As lembranças foram ficando mais difíceis, e uma voz lhe tirou das nuvens. Percebia nitidamente agora. Era como um choro de bebê. De sua única filha, Agata. E Agata estava falando. Carolina pode então sentir as dores novamente. Mais forte. Não era mais um sonho. Sua filha estava ao seu lado, os olhos vermelhos, as bochechas brilhando de lágrimas ainda por secar. Com dificuldade, Carolina abriu os olhos. Não entendia a razão, mas enxergava ainda pior do que normalmente. Mas foi suficiente para perceber a presença do médico, alto, de pele negra contrastando no jaleco branco. E então ouviu.

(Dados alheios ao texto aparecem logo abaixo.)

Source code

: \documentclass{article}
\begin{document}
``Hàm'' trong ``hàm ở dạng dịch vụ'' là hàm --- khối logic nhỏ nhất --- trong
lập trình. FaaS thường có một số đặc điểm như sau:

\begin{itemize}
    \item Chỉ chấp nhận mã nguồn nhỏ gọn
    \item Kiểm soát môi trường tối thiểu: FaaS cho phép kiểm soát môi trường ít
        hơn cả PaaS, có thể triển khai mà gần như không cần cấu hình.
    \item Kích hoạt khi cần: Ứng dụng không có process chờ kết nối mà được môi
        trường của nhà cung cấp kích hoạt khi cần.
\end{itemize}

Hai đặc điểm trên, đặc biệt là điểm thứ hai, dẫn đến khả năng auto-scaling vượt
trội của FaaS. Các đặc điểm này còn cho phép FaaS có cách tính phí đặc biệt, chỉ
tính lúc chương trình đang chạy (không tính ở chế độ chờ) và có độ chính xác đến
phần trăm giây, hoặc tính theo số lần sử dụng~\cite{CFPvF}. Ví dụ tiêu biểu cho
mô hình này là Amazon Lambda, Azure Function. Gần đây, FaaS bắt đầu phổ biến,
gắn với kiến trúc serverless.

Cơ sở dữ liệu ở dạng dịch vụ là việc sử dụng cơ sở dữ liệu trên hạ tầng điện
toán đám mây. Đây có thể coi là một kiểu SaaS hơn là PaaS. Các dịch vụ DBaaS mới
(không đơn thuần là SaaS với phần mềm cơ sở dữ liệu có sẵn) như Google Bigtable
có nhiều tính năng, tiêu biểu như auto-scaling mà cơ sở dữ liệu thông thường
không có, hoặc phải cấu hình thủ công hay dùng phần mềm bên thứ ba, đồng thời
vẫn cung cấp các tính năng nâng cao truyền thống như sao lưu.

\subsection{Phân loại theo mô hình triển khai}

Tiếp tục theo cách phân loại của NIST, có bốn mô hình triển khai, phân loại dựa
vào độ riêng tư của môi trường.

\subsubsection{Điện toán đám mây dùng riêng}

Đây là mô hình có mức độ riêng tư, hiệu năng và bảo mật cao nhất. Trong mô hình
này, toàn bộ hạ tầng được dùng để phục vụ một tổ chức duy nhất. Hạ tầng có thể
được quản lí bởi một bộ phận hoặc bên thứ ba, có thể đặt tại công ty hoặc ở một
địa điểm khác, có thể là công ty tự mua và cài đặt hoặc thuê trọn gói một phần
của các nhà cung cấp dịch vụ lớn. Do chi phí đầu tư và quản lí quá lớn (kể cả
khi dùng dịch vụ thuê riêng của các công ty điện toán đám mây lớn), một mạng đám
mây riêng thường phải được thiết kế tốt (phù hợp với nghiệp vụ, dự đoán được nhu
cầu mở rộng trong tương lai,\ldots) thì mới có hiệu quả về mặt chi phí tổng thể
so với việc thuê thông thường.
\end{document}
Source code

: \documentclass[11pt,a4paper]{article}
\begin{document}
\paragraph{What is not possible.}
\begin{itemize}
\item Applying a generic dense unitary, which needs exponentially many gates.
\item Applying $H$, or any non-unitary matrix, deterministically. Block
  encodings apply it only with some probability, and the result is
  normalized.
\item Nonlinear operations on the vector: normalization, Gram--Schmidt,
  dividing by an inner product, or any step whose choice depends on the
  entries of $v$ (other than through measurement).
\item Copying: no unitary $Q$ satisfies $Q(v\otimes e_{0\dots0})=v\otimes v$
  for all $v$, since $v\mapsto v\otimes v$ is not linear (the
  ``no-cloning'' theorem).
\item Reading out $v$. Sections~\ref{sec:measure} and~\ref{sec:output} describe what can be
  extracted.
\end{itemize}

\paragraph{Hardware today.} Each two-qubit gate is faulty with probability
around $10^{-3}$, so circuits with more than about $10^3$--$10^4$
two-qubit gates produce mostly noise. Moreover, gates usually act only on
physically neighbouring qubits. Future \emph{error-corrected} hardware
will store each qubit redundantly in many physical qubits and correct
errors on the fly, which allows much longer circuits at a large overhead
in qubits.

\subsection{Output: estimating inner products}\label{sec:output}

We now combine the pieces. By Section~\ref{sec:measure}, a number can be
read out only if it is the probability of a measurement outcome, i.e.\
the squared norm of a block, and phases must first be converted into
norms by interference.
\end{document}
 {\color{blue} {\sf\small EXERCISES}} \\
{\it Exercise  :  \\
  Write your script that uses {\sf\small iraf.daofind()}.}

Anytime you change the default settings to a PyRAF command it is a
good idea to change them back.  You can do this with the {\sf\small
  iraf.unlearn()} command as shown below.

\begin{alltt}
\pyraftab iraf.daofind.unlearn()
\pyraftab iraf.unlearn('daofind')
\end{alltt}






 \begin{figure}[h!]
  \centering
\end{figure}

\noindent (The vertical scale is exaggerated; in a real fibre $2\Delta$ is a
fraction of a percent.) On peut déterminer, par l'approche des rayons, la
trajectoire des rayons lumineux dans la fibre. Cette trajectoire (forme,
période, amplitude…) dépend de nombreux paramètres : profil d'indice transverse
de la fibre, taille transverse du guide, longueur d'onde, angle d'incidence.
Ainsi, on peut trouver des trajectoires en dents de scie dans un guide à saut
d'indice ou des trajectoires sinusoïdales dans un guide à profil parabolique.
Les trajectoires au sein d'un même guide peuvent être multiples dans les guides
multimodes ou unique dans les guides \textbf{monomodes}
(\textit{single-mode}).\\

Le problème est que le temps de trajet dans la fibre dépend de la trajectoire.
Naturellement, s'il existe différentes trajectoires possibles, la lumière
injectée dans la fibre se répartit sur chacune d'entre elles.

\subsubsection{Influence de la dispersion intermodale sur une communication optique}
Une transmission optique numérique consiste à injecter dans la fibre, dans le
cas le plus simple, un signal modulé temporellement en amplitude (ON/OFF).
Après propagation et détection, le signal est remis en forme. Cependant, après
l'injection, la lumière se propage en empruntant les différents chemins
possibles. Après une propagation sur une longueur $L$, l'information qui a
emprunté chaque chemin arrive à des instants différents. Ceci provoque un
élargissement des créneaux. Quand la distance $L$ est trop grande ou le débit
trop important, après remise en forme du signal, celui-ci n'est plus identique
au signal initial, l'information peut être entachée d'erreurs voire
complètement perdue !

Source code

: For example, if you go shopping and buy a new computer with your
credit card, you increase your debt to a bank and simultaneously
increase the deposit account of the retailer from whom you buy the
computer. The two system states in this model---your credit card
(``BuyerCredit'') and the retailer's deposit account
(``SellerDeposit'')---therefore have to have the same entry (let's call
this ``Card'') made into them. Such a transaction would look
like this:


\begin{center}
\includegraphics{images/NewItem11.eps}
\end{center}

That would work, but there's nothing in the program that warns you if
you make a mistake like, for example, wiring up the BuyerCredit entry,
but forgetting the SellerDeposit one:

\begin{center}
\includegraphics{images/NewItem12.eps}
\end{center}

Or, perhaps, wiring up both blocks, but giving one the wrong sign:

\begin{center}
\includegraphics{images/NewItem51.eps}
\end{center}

As dores que Carolina sentia eram realmente de facas. Bisturis, para ser exato. Ao que podia entender, passara por uma cirurgia. Mas por quê? Pouco importava agora. Sua filha, a quem não via há alguns anos, estava lá, ao seu lado, a proteger-lhe.
De algum lugar de sua alma, tirou forças para permanecer acordada. Lutava contra o delírio, a dor. Sentiu-se em um daqueles antigos filmes que assistia no cinema, de bancos de madeira e projetor preto e branco. Ao fechar os olhos, via de um lado seu marido, todo brilhante. Ao abri-los, via sua única filha, sangue de seu sangue, ao outro lado, na sombra do quarto de luzes apagadas. Sentia todo o amor de uma vida confluir para aquele momento.
De inopino, Agata debruçou-se sobre a mãe. Fosse possível e Carolina até sentiria-se sufocada. E então percebeu que sua filha chorava copiosamente. As lágrimas brotavam de seus olhos de forma avassaladora, até o ponto de pingarem sobre a face de Carolina. Sua voz estava embargada pelo choro,e por isso mesmo parecia um chiado. Mas havia algo mais. Carolina percebeu a dor na voz de Agata, e as palavras que se derramaram deixou tudo claro. Entendeu enfim o que sua filha tentava lhe dizer nas entrelinhas.
Os olhos azuis como piscinas em oásis de Carolinas transbordaram quando sua filha, soluçando, acenou para o médico. Não podia ver, mas sabia que lhe estava sendo administrado um “gerenciamento de dor por morfina”. Chegara a hora.
Durou pouco. Carolina sentiu então o calor. Amor. Abraçava seu marido e sua filha. E não sentiu mais dores.